### What to work on
When checking the entries below, count every line with the word "vertices", then give only that number.

### Materials provided
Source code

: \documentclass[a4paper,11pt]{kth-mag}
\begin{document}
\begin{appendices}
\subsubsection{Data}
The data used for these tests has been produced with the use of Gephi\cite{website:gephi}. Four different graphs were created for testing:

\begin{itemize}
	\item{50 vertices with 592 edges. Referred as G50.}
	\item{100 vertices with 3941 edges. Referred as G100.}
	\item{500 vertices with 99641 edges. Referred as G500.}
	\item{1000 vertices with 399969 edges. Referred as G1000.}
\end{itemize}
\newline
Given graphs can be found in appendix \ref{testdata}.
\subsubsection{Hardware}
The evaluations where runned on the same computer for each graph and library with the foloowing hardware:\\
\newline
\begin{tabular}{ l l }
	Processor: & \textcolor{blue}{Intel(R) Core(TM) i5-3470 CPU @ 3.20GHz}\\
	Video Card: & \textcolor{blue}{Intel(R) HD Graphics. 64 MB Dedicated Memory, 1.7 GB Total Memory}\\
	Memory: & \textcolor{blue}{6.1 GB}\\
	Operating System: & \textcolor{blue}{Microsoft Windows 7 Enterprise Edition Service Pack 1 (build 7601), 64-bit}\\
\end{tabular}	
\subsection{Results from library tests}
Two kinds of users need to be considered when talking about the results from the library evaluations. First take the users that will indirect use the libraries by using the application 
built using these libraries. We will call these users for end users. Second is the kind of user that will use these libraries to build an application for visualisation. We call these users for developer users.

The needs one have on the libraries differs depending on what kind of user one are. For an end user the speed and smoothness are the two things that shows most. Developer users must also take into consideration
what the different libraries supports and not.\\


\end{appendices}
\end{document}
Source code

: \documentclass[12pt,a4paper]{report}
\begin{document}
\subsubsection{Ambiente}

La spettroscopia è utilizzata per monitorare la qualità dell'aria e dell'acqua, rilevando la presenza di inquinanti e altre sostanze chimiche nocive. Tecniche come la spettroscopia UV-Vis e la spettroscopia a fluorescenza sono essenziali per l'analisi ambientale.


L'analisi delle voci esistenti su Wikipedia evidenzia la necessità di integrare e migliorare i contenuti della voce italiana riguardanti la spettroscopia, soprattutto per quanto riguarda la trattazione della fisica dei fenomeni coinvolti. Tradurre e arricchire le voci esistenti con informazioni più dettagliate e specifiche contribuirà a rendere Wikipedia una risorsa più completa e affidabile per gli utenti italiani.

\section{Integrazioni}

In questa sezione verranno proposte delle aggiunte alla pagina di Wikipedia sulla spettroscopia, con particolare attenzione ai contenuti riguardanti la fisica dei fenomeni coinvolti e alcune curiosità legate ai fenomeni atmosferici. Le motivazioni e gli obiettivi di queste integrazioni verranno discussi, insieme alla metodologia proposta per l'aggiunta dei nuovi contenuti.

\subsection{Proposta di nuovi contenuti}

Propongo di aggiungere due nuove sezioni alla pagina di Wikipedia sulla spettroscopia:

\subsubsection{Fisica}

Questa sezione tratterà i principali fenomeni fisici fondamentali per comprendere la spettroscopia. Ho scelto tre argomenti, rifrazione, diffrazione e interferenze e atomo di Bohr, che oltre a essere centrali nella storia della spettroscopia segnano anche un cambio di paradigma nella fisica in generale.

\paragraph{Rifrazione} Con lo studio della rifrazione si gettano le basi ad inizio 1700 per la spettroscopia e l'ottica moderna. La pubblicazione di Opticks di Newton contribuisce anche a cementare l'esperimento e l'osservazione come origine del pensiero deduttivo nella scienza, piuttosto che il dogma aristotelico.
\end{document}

### Output below
4